• Aim of the task:
Return the run of lines below that opens with the line containing "## Library used" and closes with the line containing "- The player 1 is always", keeping each one exact.

• Records provided:
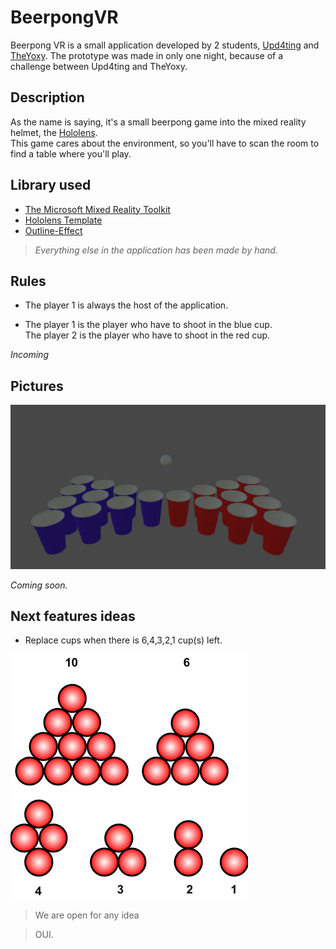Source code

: # BeerpongVR

Beerpong VR is a small application developed by 2 students, [Upd4ting](https://github.com/Upd4ting) and [TheYoxy](https://github.com/TheYoxy). The prototype was made in only one night, because of a challenge between Upd4ting and TheYoxy.

## Description
As the name is saying, it's a small beerpong game into the mixed reality helmet, the [Hololens](https://www.microsoft.com/en-us/hololens).\
This game cares about the environment, so you'll have to scan the room to find a table where you'll play.

## Library used 
- [The Microsoft Mixed Reality Toolkit](https://github.com/Microsoft/MixedRealityToolkit-Unity)
- [Hololens Template](https://github.com/Upd4ting/HololensTemplate)
- [Outline-Effect](https://github.com/cakeslice/Outline-Effect)
> _Everything else in the application has been made by hand._

## Rules

- The player 1 is always the host of the application.

- The player 1 is the player who have to shoot in the blue cup.\
The player 2 is the player who have to shoot in the red cup.

_Incoming_

## Pictures
![Miniature](Miniature.png)

_Coming soon._

## Next features ideas

- Replace cups when there is 6,4,3,2,1 cup(s) left.

![Replace](Beerpong_reracks.png)

> We are open for any idea

> OUI.
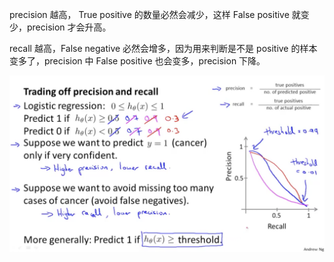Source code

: precision 越高， True positive 的数量必然会减少，这样 False positive 就变少，precision 才会升高。

recall 越高，False negative 必然会增多，因为用来判断是不是 positive 的样本变多了，precision 中 False positive 也会变多，precision 下降。

![precision-and-recall.png](./precision-and-recall.png)

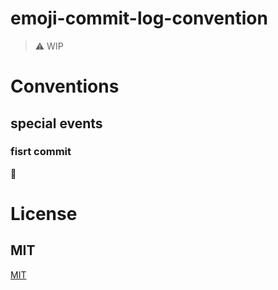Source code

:# emoji-commit-log-convention

> :warning: WIP


# Conventions


## special events

### fisrt commit

:hatching_chick: 


# License

## MIT

[MIT](http://opensource.org/licenses/MIT)
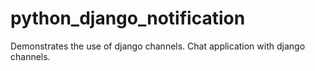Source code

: # python_django_notification

Demonstrates the use of django channels. Chat application with django channels.
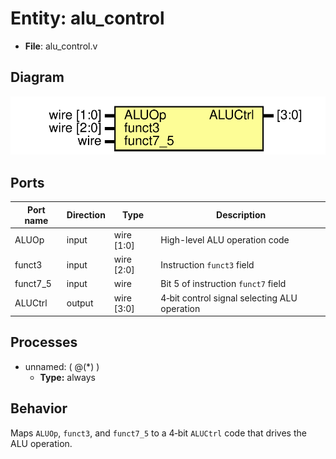 
# Entity: alu_control 
- **File**: alu_control.v

## Diagram
![Diagram](alu_control.svg "Diagram")
## Ports

| Port name | Direction | Type        | Description |
| --------- | --------- | ----------- | ----------- |
| ALUOp     | input     | wire [1:0]  | High-level ALU operation code |
| funct3    | input     | wire [2:0]  | Instruction `funct3` field |
| funct7_5  | input     | wire        | Bit 5 of instruction `funct7` field |
| ALUCtrl   | output    | wire [3:0]  | 4‑bit control signal selecting ALU operation |

## Processes
- unnamed: ( @(*) )
  - **Type:** always

## Behavior
Maps `ALUOp`, `funct3`, and `funct7_5` to a 4‑bit `ALUCtrl` code that drives the ALU operation.
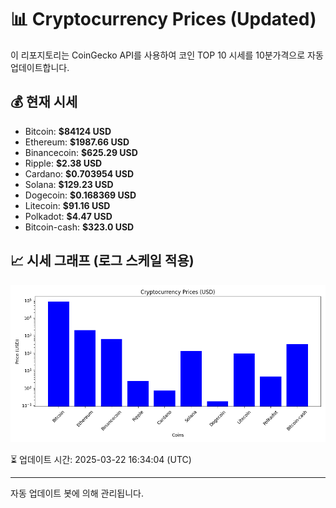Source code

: 
# 📊 Cryptocurrency Prices (Updated)

이 리포지토리는 CoinGecko API를 사용하여 코인 TOP 10 시세를 10분가격으로 자동 업데이트합니다.

## 💰 현재 시세
- Bitcoin: **$84124 USD**
- Ethereum: **$1987.66 USD**
- Binancecoin: **$625.29 USD**
- Ripple: **$2.38 USD**
- Cardano: **$0.703954 USD**
- Solana: **$129.23 USD**
- Dogecoin: **$0.168369 USD**
- Litecoin: **$91.16 USD**
- Polkadot: **$4.47 USD**
- Bitcoin-cash: **$323.0 USD**

## 📈 시세 그래프 (로그 스케일 적용)
![Crypto Prices](crypto_prices.png)

⏳ 업데이트 시간: 2025-03-22 16:34:04 (UTC)

---
자동 업데이트 봇에 의해 관리됩니다.
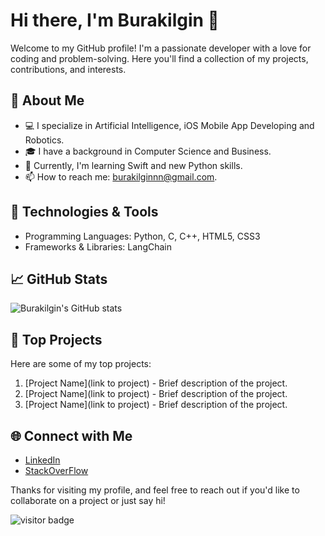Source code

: # Hi there, I'm Burakilgin 👋

Welcome to my GitHub profile! I'm a passionate developer with a love for coding and problem-solving. Here you'll find a collection of my projects, contributions, and interests.

## 🚀 About Me

- 💻 I specialize in Artificial Intelligence, iOS Mobile App Developing and Robotics.
- 🎓 I have a background in Computer Science and Business.
- 🌱 Currently, I'm learning Swift and new Python skills.
- 📫 How to reach me: burakilginnn@gmail.com.

## 🔧 Technologies & Tools

- Programming Languages: Python, C, C++, HTML5, CSS3
- Frameworks & Libraries: LangChain

## 📈 GitHub Stats

![Burakilgin's GitHub stats](https://github-readme-stats.vercel.app/api?username=Burakilgin&show_icons=true&theme=radical)

## 📌 Top Projects

Here are some of my top projects:

1. [Project Name](link to project) - Brief description of the project.
2. [Project Name](link to project) - Brief description of the project.
3. [Project Name](link to project) - Brief description of the project.


## 🌐 Connect with Me

- [LinkedIn](https://www.linkedin.com/in/burakilginn/)
- [StackOverFlow](https://stackoverflow.com/users/22163601/crystal)

Thanks for visiting my profile, and feel free to reach out if you'd like to collaborate on a project or just say hi!

![visitor badge](https://visitor-badge.glitch.me/badge?page_id=Burakilgin.Burakilgin)

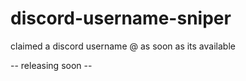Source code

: # discord-username-sniper
claimed a discord username @ as soon as its available 

-- releasing soon --
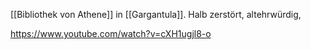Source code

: [[Bibliothek von Athene]] in [[Gargantula]]. Halb zerstört, altehrwürdig, 

https://www.youtube.com/watch?v=cXH1ugjl8-o
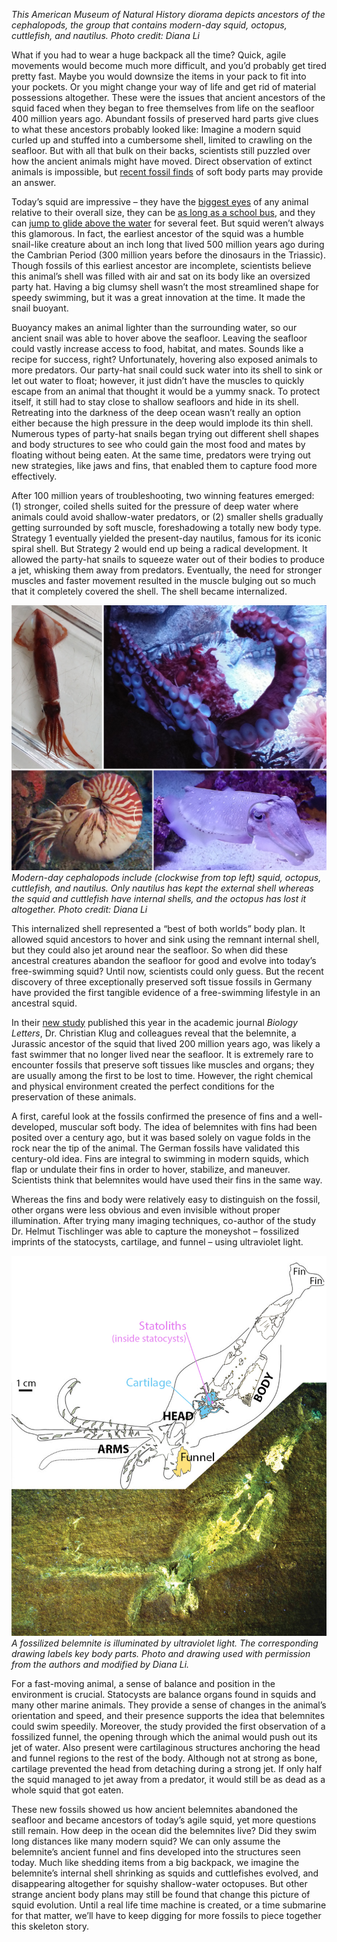 *This American Museum of Natural History diorama depicts ancestors of the cephalopods, the group that contains modern-day squid, octopus, cuttlefish, and nautilus. Photo credit: Diana Li*

What if you had to wear a huge backpack all the time? Quick, agile movements would become much more difficult, and you’d probably get tired pretty fast. Maybe you would downsize the items in your pack to fit into your pockets. Or you might change your way of life and get rid of material possessions altogether. These were the issues that ancient ancestors of the squid faced when they began to free themselves from life on the seafloor 400 million years ago. Abundant fossils of preserved hard parts give clues to what these ancestors probably looked like: Imagine a modern squid curled up and stuffed into a cumbersome shell, limited to crawling on the seafloor. But with all that bulk on their backs, scientists still puzzled over how the ancient animals might have moved. Direct observation of extinct animals is impossible, but [recent fossil finds](http://rsbl.royalsocietypublishing.org/content/12/1/20150877) of soft body parts may provide an answer. 

Today’s squid are impressive – they have the [biggest eyes](http://squid.tepapa.govt.nz/anatomy/article/the-eye-of-the-colossal-squid) of any animal relative to their overall size, they can be [as long as a school bus](http://ocean.si.edu/giant-squid), and they can [jump to glide above the water](http://www.scientificamerican.com/article/can-squid-fly/) for several feet. But squid weren’t always this glamorous. In fact, the earliest ancestor of the squid was a humble snail-like creature about an inch long that lived 500 million years ago during the Cambrian Period (300 million years before the dinosaurs in the Triassic). Though fossils of this earliest ancestor are incomplete, scientists believe this animal’s shell was filled with air and sat on its body like an oversized party hat. Having a big clumsy shell wasn’t the most streamlined shape for speedy swimming, but it was a great innovation at the time. It made the snail buoyant. 

Buoyancy makes an animal lighter than the surrounding water, so our ancient snail was able to hover above the seafloor. Leaving the seafloor could vastly increase access to food, habitat, and mates. Sounds like a recipe for success, right? Unfortunately, hovering also exposed animals to more predators. Our party-hat snail could suck water into its shell to sink or let out water to float; however, it just didn’t have the muscles to quickly escape from an animal that thought it would be a yummy snack. To protect itself, it still had to stay close to shallow seafloors and hide in its shell. Retreating into the darkness of the deep ocean wasn’t really an option either because the high pressure in the deep would implode its thin shell. Numerous types of party-hat snails began trying out different shell shapes and body structures to see who could gain the most food and mates by floating without being eaten. At the same time, predators were trying out new strategies, like jaws and fins, that enabled them to capture food more effectively. 

After 100 million years of troubleshooting, two winning features emerged: (1) stronger, coiled shells suited for the pressure of deep water where animals could avoid shallow-water predators, or (2) smaller shells gradually getting surrounded by soft muscle, foreshadowing a totally new body type. Strategy 1 eventually yielded the present-day nautilus, famous for its iconic spiral shell. But Strategy 2 would end up being a radical development. It allowed the party-hat snails to squeeze water out of their bodies to produce a jet, whisking them away from predators. Eventually, the need for stronger muscles and faster movement resulted in the muscle bulging out so much that it completely covered the shell. The shell became internalized. 

![insert image here](./images/image2.png)
*Modern-day cephalopods include (clockwise from top left) squid, octopus, cuttlefish, and nautilus. Only nautilus has kept the external shell whereas the squid and cuttlefish have internal shells, and the octopus has lost it altogether. Photo credit: Diana Li*

This internalized shell represented a “best of both worlds” body plan. It allowed squid ancestors to hover and sink using the remnant internal shell, but they could also jet around near the seafloor. So when did these ancestral creatures abandon the seafloor for good and evolve into today’s free-swimming squid? Until now, scientists could only guess. But the recent discovery of three exceptionally preserved soft tissue fossils in Germany have provided the first tangible evidence of a free-swimming lifestyle in an ancestral squid. 

In their [new study](http://rsbl.royalsocietypublishing.org/content/12/1/20150877) published this year in the academic journal *Biology Letters*, Dr. Christian Klug and colleagues reveal that the belemnite, a Jurassic ancestor of the squid that lived 200 million years ago, was likely a fast swimmer that no longer lived near the seafloor. It is extremely rare to encounter fossils that preserve soft tissues like muscles and organs; they are usually among the first to be lost to time. However, the right chemical and physical environment created the perfect conditions for the preservation of these animals. 

A first, careful look at the fossils confirmed the presence of fins and a well-developed, muscular soft body. The idea of belemnites with fins had been posited over a century ago, but it was based solely on vague folds in the rock near the tip of the animal. The German fossils have validated this century-old idea. Fins are integral to swimming in modern squids, which flap or undulate their fins in order to hover, stabilize, and maneuver. Scientists think that belemnites would have used their fins in the same way. 

Whereas the fins and body were relatively easy to distinguish on the fossil, other organs were less obvious and even invisible without proper illumination. After trying many imaging techniques, co-author of the study Dr. Helmut Tischlinger was able to capture the moneyshot – fossilized imprints of the statocysts, cartilage, and funnel – using ultraviolet light. 

![insert image here](./images/image3.png)
*A fossilized belemnite is illuminated by ultraviolet light. The corresponding drawing labels key body parts. Photo and drawing used with permission from the authors and modified by Diana Li.*

For a fast-moving animal, a sense of balance and position in the environment is crucial. Statocysts are balance organs found in squids and many other marine animals. They provide a sense of changes in the animal’s orientation and speed, and their presence supports the idea that belemnites could swim speedily. Moreover, the study provided the first observation of a fossilized funnel, the opening through which the animal would push out its jet of water. Also present were cartilaginous structures anchoring the head and funnel regions to the rest of the body. Although not at strong as bone, cartilage prevented the head from detaching during a strong jet. If only half the squid managed to jet away from a predator, it would still be as dead as a whole squid that got eaten.

These new fossils showed us how ancient belemnites abandoned the seafloor and became ancestors of today’s agile squid, yet more questions still remain. How deep in the ocean did the belemnites live? Did they swim long distances like many modern squid? We can only assume the belemnite’s ancient funnel and fins developed into the structures seen today. Much like shedding items from a big backpack, we imagine the belemnite’s internal shell shrinking as squids and cuttlefishes evolved, and disappearing altogether for squishy shallow-water octopuses. But other strange ancient body plans may still be found that change this picture of squid evolution. Until a real life time machine is created, or a time submarine for that matter, we’ll have to keep digging for more fossils to piece together this skeleton story.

• Worked solution:
## Library used 
- [The Microsoft Mixed Reality Toolkit](https://github.com/Microsoft/MixedRealityToolkit-Unity)
- [Hololens Template](https://github.com/Upd4ting/HololensTemplate)
- [Outline-Effect](https://github.com/cakeslice/Outline-Effect)
> _Everything else in the application has been made by hand._

## Rules

- The player 1 is always the host of the application.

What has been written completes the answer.